START Supplied records
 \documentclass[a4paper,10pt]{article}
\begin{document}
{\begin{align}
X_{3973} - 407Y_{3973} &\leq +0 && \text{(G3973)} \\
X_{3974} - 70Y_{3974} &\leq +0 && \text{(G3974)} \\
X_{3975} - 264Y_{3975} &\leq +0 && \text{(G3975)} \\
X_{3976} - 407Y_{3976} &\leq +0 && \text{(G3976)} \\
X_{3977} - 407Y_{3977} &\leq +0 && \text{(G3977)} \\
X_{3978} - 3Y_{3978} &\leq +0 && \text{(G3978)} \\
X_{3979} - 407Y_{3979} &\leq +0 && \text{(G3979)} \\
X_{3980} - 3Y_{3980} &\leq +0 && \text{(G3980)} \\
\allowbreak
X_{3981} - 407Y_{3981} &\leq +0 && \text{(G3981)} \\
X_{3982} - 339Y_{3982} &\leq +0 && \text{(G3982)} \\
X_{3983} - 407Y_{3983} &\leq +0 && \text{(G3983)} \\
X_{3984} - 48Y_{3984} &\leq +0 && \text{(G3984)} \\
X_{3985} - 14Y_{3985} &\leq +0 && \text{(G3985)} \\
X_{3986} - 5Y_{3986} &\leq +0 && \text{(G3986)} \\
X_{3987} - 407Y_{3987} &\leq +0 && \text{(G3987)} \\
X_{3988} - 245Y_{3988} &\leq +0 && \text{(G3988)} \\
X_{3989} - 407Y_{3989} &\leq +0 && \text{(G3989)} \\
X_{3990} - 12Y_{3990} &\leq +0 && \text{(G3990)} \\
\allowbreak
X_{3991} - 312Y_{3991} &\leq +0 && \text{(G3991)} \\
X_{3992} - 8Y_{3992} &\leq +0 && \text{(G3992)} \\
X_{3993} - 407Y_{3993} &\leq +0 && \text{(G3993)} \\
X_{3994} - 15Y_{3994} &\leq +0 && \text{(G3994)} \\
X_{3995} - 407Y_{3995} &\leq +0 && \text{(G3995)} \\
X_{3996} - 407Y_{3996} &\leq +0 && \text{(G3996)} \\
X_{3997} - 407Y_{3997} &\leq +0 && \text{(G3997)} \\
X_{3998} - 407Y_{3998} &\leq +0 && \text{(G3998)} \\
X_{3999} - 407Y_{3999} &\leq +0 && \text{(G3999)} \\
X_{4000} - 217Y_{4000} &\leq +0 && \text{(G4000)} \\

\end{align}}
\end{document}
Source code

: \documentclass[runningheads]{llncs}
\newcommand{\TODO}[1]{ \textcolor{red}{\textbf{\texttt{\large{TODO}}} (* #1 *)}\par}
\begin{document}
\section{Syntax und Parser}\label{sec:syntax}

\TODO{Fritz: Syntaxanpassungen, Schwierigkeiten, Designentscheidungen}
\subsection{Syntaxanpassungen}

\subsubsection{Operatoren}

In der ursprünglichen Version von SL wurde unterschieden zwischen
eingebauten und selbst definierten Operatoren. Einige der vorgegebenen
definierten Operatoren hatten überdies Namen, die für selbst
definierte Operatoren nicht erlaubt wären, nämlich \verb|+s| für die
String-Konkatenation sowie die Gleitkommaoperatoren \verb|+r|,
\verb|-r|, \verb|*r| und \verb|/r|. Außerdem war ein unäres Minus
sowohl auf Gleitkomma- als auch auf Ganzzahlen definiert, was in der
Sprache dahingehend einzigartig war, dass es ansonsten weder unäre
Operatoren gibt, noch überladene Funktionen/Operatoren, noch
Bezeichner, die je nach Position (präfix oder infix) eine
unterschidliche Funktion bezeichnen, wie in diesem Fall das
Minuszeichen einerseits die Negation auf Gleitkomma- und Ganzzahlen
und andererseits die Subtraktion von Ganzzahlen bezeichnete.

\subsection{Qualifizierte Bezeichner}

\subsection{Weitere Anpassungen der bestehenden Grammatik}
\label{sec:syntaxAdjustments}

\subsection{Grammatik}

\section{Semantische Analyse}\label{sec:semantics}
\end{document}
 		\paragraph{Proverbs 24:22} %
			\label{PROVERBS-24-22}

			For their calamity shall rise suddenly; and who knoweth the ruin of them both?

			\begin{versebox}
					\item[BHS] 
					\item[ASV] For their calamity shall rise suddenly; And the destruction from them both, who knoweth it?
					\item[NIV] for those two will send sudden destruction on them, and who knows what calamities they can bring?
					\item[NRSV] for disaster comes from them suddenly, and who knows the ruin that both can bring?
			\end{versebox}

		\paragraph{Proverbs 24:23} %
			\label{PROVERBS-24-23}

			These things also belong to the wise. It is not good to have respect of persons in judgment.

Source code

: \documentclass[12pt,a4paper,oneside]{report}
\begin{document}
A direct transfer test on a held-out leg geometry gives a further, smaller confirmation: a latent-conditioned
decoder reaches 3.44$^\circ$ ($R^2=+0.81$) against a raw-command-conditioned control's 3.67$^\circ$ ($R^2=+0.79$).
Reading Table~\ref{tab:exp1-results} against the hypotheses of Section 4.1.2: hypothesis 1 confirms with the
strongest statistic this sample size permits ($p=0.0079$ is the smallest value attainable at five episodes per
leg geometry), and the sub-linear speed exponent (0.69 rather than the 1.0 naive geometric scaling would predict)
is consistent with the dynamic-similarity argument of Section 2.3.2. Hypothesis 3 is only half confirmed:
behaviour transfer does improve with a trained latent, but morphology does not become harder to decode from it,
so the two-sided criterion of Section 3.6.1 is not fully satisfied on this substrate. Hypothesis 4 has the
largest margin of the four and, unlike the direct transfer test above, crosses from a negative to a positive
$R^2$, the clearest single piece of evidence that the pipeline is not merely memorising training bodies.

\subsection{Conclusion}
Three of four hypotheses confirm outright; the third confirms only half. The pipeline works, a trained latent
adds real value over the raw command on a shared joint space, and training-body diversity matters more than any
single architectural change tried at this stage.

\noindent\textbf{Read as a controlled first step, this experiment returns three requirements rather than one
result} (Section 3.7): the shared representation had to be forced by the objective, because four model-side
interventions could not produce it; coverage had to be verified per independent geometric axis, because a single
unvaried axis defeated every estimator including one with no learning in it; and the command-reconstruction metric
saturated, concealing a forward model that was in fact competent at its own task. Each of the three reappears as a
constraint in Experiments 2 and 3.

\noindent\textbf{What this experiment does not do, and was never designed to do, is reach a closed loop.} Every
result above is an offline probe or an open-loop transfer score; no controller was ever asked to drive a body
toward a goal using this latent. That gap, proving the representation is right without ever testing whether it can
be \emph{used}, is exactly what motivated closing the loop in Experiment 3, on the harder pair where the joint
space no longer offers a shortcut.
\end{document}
END Supplied records
START Supplied records
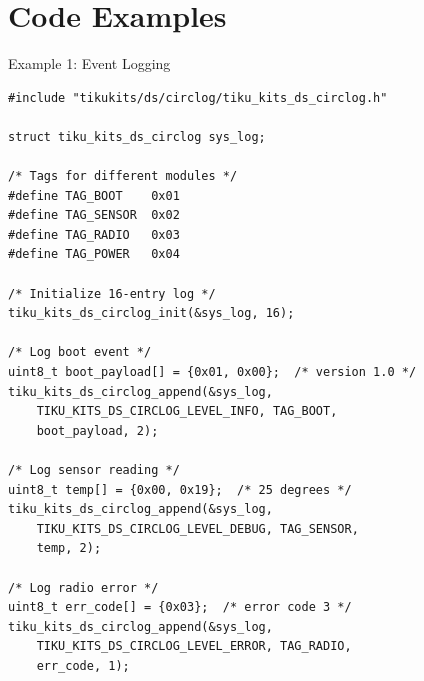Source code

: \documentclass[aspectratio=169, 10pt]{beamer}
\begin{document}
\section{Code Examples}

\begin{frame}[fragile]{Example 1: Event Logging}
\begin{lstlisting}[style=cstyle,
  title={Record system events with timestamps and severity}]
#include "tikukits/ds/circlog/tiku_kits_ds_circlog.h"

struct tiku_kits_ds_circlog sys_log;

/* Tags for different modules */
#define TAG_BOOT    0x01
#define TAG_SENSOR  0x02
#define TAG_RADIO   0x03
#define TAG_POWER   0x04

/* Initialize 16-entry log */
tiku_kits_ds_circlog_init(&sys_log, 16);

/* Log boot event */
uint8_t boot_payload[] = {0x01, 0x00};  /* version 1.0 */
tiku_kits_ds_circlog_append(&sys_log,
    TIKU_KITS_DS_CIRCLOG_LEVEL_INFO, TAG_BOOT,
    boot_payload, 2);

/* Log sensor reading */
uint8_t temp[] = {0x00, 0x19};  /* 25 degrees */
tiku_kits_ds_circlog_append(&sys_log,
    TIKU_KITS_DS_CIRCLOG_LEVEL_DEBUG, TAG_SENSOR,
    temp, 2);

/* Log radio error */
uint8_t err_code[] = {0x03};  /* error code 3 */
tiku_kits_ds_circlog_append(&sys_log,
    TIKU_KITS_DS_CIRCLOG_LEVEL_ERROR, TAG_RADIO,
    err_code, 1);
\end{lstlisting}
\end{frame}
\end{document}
END Supplied records
Check each line of the records above for the string "frame", and report every line that has it.

\begin{frame}[fragile]{Example 1: Event Logging}
\end{frame}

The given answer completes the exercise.